I really want to say ‘no’.  If we all just say no, everyone will have to upgrade and we can drop all the ugly hacks, workarounds, and so on from our code.

But that perfect world isn’t quite here yet.  So I got to spend some time making our Angular/Django app work on IE7/8 (Angular is pretty good with 9- though there is one cool/crazy bug below).  My answer?  Set up a conditional comment to check for IE < 9.  If true, a Django route takes over, redirecting the user of an antiquated browser to our back up page- just a basic notice of what we do, with a simple contact form.

Modern browser users will never see this ugly piece of crap.  Is it the best answer?  I don’t know- but it does work.  And it was kind of fun re-living some of the old hacks (I started developing more into the IE9 phase, but legacy support, blah blah blah).  Our lead didn’t want to use Jquery (I really like jQuery, so I resisted, but there are good reasons to leave it out of an Angular project- coming in a future blog!), so I had to go look up the old syntax for getting elements from the DOM.  I remember that getElementById works even that far back, but always forget that the entire back half of innerHTML is capitalized.  And actually- knowing I only needed to support IE meant that it wasn’t that hard not using jQuery.  You don’t get all the cool animation type stuff that’s built in, but from a functional standpoint, it worked pretty well.

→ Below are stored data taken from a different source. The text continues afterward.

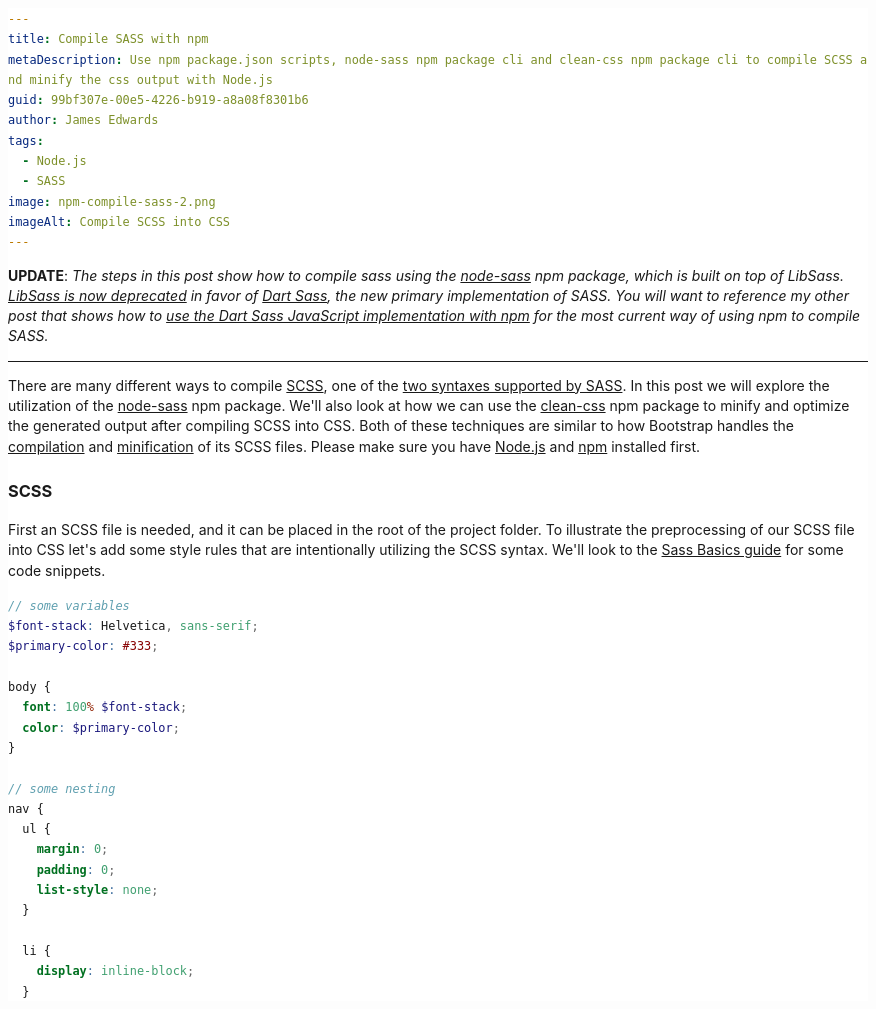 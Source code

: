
 ```yaml
---
title: Compile SASS with npm
metaDescription: Use npm package.json scripts, node-sass npm package cli and clean-css npm package cli to compile SCSS and minify the css output with Node.js
guid: 99bf307e-00e5-4226-b919-a8a08f8301b6
author: James Edwards
tags:
  - Node.js
  - SASS
image: npm-compile-sass-2.png
imageAlt: Compile SCSS into CSS
---
```


**UPDATE**: _The steps in this post show how to compile sass using the [node-sass](https://www.npmjs.com/package/node-sass?activeTab=readme) npm package, which is built on top of LibSass. [LibSass is now deprecated](https://sass-lang.com/blog/libsass-is-deprecated) in favor of [Dart Sass](https://sass-lang.com/dart-sass), the new primary implementation of SASS. You will want to reference my other post that shows how to [use the Dart Sass JavaScript implementation with npm](/dart-sass-javascript-implementation-npm-compile-sass/) for the most current way of using npm to compile SASS._

---

There are many different ways to compile [SCSS](https://stackoverflow.com/questions/5654447/whats-the-difference-between-scss-and-sass), one of the [two syntaxes supported by SASS](https://sass-lang.com/documentation/syntax). In this post we will explore the utilization of the [node-sass](https://www.npmjs.com/package/node-sass?activeTab=readme) npm package. We'll also look at how we can use the [clean-css](https://www.npmjs.com/package/clean-css) npm package to minify and optimize the generated output after compiling SCSS into CSS. Both of these techniques are similar to how Bootstrap handles the [compilation](https://github.com/twbs/bootstrap/blob/622c914a3acc1ab933b3e89d8abfdd63feeb4016/package.json#L25) and [minification](https://github.com/twbs/bootstrap/blob/622c914a3acc1ab933b3e89d8abfdd63feeb4016/package.json#L29) of its SCSS files. Please make sure you have [Node.js](https://nodejs.org/en/) and [npm](https://docs.npmjs.com/downloading-and-installing-node-js-and-npm) installed first.

### SCSS

First an SCSS file is needed, and it can be placed in the root of the project folder. To illustrate the preprocessing of our SCSS file into CSS let's add some style rules that are intentionally utilizing the SCSS syntax. We'll look to the [Sass Basics guide](https://sass-lang.com/guide) for some code snippets.

```scss
// some variables
$font-stack: Helvetica, sans-serif;
$primary-color: #333;

body {
  font: 100% $font-stack;
  color: $primary-color;
}

// some nesting
nav {
  ul {
    margin: 0;
    padding: 0;
    list-style: none;
  }

  li {
    display: inline-block;
  }

```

Except one little thing.  Back to the IE9 bug.

Because we decided to let IE9 users access the full app (Angular officially supports 9), I didn’t set up a redirect- IE9 users go to the homepage and can access the whole shebang.  However, some of our Angular routes just weren’t working.  The view section was blank.  Checked the devtools and saw I was getting a 404 not found from Django on my partials that should have returned the proper template.  Worked fine in FF/Chrome/new IE, so I couldn’t for the life of me figure out what was going on.

Turns out, IE9 ignores the html <base> tag.  It seems to have no effect if you just drop it in your code as normal, so the links within the app weren’t using the proper relative path- they were trying to look in the same ‘folder’ (which didn’t exist).

After some Googling (thanks Stack Overflow), I found that answer above.  And a cool trick- just set the base tag, then directly below, add a simple JS function to add the base tag again.  Started working perfectly after that.


fix is easy js iife- but how long would it have taken me to figure out if not for the internet!